- Task to complete -
The task calls for each line of the records below in which the word "wersja" appears.

»»

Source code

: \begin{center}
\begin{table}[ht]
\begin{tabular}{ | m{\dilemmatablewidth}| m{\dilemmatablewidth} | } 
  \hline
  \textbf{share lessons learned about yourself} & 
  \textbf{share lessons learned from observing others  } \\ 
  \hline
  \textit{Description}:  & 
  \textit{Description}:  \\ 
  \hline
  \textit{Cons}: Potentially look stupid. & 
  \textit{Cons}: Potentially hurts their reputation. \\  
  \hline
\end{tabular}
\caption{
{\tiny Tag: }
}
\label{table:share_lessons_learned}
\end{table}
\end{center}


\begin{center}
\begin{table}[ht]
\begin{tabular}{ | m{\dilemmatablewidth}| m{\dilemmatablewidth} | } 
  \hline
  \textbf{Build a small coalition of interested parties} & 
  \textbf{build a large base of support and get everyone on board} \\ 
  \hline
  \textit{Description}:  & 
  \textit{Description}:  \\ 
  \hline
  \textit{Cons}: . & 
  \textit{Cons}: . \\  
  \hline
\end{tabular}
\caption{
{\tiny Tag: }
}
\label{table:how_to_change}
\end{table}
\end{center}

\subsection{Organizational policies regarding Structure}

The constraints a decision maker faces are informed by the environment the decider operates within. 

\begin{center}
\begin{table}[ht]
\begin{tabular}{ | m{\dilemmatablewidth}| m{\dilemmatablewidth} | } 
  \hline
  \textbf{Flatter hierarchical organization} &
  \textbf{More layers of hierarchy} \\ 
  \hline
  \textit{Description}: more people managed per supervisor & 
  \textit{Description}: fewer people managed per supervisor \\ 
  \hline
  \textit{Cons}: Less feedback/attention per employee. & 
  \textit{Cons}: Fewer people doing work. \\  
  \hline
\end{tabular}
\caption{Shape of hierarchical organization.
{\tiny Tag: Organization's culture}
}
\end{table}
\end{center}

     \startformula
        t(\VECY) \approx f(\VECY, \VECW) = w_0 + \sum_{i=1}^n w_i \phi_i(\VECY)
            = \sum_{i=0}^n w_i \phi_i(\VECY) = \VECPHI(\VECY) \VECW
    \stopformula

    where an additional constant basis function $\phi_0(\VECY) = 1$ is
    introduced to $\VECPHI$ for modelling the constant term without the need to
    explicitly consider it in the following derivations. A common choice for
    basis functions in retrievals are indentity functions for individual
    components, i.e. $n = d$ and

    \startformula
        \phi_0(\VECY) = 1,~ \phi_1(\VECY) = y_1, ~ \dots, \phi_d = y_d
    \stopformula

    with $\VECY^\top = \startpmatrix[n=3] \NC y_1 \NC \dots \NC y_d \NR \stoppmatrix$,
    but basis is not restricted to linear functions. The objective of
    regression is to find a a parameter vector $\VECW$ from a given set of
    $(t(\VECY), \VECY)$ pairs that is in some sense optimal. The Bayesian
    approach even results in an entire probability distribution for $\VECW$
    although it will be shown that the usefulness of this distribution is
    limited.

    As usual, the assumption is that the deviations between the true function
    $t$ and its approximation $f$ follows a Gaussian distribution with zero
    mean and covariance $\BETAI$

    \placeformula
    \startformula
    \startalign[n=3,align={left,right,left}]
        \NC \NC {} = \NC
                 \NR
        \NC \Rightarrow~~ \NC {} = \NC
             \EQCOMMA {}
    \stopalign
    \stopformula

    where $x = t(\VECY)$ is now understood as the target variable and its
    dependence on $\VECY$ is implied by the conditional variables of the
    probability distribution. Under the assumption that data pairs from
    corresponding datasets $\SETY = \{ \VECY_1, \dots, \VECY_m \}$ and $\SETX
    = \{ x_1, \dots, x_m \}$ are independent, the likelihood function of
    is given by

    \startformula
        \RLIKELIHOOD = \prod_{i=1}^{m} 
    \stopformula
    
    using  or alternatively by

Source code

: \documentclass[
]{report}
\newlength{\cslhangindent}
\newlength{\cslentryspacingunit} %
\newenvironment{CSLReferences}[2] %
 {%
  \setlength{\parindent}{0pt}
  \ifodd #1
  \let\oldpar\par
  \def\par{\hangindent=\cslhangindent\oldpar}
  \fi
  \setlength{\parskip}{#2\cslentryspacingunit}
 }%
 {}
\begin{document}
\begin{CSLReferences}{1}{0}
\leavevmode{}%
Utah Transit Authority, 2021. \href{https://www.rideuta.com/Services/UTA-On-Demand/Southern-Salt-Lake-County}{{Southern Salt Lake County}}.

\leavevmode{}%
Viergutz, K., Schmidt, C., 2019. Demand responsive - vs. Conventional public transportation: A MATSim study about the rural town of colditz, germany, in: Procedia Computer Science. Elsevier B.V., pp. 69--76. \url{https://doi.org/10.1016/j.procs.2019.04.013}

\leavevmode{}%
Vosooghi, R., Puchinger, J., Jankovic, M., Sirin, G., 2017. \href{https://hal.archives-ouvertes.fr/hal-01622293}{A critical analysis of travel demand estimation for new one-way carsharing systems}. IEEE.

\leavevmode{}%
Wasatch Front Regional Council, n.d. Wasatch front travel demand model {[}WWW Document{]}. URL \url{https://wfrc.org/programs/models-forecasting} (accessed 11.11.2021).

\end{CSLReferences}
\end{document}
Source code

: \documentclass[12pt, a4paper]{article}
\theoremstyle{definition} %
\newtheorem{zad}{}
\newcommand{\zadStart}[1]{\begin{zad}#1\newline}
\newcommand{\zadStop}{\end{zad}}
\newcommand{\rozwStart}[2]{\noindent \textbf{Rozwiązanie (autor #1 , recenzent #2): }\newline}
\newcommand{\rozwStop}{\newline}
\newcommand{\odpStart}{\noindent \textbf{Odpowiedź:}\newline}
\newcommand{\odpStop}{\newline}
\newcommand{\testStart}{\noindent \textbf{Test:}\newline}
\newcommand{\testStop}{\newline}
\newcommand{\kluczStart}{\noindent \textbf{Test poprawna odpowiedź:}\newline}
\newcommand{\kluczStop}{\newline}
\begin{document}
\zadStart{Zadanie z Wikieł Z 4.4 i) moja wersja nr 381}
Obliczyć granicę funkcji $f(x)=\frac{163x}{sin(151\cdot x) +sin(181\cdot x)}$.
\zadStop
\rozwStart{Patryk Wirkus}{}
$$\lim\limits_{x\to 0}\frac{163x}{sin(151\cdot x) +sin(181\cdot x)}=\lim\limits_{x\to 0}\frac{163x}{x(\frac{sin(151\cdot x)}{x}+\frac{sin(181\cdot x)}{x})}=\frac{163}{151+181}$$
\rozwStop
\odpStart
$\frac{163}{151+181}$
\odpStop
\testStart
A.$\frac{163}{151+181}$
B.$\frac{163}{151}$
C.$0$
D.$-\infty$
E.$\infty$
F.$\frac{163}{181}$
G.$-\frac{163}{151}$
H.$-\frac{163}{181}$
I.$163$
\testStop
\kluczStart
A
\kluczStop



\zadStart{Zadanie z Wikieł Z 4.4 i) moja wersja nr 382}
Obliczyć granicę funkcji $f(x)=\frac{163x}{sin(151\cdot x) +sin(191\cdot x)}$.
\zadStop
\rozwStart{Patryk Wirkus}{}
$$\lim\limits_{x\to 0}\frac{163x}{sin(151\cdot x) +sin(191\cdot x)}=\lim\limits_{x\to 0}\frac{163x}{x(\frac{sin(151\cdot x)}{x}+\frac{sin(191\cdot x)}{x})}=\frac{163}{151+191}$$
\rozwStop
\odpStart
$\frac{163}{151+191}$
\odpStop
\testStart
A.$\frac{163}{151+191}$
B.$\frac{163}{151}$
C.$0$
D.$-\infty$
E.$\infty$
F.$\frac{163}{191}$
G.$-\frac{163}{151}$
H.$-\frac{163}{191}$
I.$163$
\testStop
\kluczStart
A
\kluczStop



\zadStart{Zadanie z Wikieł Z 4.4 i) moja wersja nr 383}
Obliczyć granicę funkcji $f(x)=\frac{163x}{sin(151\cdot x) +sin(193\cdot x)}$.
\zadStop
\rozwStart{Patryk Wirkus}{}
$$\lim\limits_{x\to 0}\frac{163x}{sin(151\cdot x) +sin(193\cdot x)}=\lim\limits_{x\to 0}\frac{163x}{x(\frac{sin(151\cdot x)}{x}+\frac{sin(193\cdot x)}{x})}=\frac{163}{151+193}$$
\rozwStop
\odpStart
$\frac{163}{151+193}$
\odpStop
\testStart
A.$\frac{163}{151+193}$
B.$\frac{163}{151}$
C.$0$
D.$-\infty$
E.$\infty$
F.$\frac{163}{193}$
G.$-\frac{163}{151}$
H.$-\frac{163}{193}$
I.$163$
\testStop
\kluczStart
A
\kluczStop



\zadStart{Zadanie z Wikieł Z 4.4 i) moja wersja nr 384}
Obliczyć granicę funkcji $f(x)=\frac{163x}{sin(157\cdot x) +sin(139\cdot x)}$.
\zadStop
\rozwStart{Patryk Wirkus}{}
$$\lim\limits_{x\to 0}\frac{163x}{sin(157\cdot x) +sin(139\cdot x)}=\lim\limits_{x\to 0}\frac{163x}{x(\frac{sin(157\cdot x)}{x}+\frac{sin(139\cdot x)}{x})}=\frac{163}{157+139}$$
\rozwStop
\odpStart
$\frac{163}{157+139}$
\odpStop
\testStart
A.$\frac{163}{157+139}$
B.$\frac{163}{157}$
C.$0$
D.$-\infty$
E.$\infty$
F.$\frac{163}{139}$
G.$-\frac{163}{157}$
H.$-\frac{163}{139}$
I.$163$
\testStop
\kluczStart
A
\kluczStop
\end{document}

««

- Task solution -
\zadStart{Zadanie z Wikieł Z 4.4 i) moja wersja nr 381}
\zadStart{Zadanie z Wikieł Z 4.4 i) moja wersja nr 382}
\zadStart{Zadanie z Wikieł Z 4.4 i) moja wersja nr 383}
\zadStart{Zadanie z Wikieł Z 4.4 i) moja wersja nr 384}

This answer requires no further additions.